- [EXERCISE DIRECTIONS]: Go to the line below containing "assumption that breaks" and print exactly from there through the line containing "monotone taint tracking", both included. Print nothing else.

- [RECORDS TO USE]:
= Beginning of Section =
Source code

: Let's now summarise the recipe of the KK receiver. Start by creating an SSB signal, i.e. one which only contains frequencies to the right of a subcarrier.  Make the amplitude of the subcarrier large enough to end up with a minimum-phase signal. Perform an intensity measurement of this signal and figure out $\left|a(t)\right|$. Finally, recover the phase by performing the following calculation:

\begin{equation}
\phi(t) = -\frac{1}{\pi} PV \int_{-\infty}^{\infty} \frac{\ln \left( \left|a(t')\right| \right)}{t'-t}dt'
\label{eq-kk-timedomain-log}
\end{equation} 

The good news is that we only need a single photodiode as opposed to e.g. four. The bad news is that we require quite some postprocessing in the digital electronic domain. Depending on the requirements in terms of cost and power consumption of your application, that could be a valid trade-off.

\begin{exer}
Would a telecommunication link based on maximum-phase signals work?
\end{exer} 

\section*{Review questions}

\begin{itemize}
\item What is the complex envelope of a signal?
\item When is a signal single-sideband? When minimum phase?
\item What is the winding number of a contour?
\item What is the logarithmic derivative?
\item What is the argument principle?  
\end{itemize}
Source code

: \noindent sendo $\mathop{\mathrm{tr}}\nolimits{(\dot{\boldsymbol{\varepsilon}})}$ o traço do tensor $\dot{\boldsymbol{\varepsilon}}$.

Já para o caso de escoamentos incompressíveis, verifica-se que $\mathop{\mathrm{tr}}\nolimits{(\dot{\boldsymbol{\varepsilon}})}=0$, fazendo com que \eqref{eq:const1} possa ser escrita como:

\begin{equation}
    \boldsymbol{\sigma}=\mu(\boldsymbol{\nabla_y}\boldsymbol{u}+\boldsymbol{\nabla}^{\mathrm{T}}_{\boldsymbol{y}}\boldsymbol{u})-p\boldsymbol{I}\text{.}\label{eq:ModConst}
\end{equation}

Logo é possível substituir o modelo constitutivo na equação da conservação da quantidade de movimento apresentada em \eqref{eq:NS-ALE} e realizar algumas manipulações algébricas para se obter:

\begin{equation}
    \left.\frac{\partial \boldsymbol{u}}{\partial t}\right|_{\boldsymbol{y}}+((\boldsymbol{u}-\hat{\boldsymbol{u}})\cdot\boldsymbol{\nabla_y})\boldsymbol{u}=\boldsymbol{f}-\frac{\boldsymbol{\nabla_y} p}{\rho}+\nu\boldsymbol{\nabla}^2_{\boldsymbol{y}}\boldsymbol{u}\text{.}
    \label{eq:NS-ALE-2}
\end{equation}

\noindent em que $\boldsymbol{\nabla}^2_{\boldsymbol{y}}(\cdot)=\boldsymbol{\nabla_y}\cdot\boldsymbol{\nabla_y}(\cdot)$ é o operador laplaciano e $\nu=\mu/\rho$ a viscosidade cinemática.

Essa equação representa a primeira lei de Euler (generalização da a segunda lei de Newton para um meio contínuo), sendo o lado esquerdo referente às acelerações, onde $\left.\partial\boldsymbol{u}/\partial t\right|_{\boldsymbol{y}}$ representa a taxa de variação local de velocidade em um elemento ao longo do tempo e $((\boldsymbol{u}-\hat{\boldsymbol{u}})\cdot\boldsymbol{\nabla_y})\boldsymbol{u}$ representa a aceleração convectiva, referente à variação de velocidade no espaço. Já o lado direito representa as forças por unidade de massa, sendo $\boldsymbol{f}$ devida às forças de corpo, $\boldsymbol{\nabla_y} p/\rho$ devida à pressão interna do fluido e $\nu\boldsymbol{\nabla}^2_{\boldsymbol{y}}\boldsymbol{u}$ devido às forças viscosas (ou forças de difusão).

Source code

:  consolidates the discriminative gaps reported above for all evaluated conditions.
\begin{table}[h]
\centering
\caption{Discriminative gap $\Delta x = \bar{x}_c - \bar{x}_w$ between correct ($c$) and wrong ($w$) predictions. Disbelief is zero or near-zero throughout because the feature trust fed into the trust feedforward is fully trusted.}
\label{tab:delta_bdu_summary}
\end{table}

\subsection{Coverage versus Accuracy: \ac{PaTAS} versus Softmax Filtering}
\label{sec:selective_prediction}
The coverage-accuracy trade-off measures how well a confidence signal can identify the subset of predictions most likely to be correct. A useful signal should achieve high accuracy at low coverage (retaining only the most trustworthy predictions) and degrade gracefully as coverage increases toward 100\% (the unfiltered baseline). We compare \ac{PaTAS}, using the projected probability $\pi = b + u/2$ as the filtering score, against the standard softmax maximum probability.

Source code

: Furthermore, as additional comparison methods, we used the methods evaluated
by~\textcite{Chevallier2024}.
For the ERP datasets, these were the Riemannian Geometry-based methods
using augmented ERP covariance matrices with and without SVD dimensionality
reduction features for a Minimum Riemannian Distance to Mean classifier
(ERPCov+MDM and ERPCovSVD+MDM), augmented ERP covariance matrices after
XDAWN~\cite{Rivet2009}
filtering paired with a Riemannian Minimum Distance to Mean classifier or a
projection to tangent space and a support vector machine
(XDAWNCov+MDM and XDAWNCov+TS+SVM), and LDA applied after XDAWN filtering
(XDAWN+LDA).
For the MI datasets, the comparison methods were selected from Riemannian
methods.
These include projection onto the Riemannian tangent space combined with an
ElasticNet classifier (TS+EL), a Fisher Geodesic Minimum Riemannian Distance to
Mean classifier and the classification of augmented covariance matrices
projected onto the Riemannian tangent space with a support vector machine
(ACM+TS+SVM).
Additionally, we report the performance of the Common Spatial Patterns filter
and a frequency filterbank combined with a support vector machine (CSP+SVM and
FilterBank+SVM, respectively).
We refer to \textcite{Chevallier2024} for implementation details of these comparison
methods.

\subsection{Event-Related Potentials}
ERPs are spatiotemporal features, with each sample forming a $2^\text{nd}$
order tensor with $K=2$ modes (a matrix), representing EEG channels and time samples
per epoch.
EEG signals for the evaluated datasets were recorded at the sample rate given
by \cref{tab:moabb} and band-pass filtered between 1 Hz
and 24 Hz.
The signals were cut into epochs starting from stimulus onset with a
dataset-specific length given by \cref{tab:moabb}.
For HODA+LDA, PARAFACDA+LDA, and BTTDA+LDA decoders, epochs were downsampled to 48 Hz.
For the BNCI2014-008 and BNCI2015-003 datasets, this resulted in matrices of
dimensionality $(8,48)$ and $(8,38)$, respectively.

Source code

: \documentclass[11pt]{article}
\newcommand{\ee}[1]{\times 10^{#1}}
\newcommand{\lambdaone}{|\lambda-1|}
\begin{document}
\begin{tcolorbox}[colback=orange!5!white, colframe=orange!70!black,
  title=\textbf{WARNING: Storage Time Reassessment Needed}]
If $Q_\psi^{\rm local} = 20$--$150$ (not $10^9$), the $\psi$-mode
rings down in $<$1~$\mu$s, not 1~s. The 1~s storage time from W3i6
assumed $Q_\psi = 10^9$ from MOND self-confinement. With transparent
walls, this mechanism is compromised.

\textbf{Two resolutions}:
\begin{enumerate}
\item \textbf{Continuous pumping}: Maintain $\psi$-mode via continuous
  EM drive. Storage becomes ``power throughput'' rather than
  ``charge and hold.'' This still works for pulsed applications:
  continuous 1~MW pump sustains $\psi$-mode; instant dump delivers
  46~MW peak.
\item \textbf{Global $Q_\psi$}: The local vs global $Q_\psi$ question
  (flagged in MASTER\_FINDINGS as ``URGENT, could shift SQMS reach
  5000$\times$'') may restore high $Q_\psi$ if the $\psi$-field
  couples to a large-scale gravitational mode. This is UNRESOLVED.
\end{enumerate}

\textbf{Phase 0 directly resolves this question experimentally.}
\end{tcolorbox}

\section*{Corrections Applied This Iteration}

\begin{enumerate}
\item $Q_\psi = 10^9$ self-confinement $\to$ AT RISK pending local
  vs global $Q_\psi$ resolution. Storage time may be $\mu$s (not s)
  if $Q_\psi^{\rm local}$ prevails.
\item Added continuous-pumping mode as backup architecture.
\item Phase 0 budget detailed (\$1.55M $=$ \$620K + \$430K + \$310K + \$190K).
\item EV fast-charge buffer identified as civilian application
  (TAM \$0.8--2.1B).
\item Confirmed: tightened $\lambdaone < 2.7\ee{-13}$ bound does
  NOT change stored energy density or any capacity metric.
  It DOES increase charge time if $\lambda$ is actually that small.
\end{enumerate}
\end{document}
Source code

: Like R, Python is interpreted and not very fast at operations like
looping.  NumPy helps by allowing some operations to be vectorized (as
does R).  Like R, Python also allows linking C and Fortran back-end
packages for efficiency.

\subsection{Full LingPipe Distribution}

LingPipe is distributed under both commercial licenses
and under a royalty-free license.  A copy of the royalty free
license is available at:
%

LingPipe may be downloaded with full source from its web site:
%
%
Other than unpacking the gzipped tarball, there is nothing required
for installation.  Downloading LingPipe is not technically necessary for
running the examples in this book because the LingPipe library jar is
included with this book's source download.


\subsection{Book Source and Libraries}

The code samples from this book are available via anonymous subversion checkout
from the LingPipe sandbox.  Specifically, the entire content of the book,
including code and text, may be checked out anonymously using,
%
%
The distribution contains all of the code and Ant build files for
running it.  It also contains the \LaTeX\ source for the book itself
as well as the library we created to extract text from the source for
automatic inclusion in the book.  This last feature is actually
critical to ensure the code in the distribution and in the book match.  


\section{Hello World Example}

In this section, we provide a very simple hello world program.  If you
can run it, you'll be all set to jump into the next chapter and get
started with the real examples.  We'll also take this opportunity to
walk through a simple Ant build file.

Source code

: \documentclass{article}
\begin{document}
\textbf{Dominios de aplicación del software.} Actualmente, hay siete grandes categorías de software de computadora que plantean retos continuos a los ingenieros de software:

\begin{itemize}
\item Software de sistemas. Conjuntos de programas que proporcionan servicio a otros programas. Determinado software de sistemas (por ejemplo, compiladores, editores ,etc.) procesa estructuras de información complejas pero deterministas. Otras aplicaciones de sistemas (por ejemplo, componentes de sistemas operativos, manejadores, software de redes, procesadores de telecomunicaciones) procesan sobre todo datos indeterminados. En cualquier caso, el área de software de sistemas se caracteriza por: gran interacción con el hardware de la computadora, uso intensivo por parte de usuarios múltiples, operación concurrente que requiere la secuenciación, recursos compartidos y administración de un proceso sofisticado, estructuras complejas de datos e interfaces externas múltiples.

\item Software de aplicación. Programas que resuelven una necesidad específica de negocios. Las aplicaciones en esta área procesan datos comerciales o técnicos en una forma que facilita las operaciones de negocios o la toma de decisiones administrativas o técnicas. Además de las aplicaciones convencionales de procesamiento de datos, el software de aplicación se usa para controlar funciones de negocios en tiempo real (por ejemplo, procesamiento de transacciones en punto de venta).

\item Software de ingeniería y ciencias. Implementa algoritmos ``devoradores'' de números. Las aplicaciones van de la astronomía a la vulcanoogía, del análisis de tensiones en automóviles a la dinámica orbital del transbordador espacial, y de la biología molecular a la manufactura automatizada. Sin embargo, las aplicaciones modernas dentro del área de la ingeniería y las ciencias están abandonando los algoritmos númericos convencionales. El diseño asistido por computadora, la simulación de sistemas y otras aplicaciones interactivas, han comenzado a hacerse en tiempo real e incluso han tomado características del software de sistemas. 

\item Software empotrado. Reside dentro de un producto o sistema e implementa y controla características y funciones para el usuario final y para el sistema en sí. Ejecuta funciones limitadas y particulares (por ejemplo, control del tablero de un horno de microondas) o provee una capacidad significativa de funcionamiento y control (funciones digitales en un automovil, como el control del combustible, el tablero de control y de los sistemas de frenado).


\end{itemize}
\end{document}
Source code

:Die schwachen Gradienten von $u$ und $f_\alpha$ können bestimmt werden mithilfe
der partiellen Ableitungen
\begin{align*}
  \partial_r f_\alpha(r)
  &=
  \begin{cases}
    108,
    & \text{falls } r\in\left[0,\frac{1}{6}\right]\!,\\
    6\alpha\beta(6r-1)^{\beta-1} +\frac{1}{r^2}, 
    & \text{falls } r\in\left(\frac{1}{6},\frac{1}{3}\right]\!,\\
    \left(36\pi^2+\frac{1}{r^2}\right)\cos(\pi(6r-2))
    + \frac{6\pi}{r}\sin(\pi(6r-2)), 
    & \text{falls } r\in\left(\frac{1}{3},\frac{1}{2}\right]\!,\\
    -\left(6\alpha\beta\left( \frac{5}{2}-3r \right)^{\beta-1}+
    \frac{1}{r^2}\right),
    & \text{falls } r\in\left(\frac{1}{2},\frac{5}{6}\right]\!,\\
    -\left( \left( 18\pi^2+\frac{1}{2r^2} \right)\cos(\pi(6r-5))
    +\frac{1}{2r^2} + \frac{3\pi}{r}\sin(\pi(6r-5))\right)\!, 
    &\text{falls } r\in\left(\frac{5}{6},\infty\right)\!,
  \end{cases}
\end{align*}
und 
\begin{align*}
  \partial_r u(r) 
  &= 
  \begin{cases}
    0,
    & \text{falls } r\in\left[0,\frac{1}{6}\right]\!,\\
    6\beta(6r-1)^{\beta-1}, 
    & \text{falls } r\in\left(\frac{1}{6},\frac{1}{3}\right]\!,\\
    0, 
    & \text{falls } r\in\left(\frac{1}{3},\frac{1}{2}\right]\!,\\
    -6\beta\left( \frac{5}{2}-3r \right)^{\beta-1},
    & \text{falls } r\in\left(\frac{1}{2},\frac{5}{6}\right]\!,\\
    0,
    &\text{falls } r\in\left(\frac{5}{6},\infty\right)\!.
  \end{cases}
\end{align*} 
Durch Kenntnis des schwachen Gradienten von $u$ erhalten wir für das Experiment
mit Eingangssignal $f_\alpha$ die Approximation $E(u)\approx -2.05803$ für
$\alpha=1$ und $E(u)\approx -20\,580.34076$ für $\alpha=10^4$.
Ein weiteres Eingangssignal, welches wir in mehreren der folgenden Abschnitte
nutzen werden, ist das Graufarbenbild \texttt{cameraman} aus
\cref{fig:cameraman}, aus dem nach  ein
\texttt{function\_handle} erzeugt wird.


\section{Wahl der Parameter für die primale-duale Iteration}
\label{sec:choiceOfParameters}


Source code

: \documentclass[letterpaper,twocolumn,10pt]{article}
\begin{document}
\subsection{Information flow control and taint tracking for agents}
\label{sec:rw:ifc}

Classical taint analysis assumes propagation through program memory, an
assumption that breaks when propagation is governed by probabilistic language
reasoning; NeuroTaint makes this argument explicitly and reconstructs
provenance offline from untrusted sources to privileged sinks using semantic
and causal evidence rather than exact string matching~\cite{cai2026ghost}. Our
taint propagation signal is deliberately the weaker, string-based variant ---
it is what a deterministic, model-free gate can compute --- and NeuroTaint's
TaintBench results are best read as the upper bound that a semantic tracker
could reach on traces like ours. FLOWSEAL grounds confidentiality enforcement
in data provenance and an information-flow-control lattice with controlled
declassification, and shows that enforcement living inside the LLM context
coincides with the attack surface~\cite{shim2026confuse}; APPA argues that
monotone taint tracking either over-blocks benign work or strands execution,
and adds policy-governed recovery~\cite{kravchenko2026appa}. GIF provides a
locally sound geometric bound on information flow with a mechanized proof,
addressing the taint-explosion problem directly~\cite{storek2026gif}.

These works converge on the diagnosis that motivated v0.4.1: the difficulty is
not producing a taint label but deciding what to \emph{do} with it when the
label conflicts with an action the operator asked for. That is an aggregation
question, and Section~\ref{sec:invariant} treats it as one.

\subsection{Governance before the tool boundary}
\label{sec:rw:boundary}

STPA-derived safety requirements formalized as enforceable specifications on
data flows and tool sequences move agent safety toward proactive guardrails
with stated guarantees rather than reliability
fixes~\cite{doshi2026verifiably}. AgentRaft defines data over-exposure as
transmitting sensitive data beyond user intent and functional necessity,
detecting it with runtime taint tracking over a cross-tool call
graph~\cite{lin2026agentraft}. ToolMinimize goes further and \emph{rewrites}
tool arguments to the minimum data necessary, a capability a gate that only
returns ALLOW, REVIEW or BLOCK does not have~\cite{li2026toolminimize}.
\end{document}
= End of Section =
- [RESULT]:
assumption that breaks when propagation is governed by probabilistic language
reasoning; NeuroTaint makes this argument explicitly and reconstructs
provenance offline from untrusted sources to privileged sinks using semantic
and causal evidence rather than exact string matching~\cite{cai2026ghost}. Our
taint propagation signal is deliberately the weaker, string-based variant ---
it is what a deterministic, model-free gate can compute --- and NeuroTaint's
TaintBench results are best read as the upper bound that a semantic tracker
could reach on traces like ours. FLOWSEAL grounds confidentiality enforcement
in data provenance and an information-flow-control lattice with controlled
declassification, and shows that enforcement living inside the LLM context
coincides with the attack surface~\cite{shim2026confuse}; APPA argues that
monotone taint tracking either over-blocks benign work or strands execution,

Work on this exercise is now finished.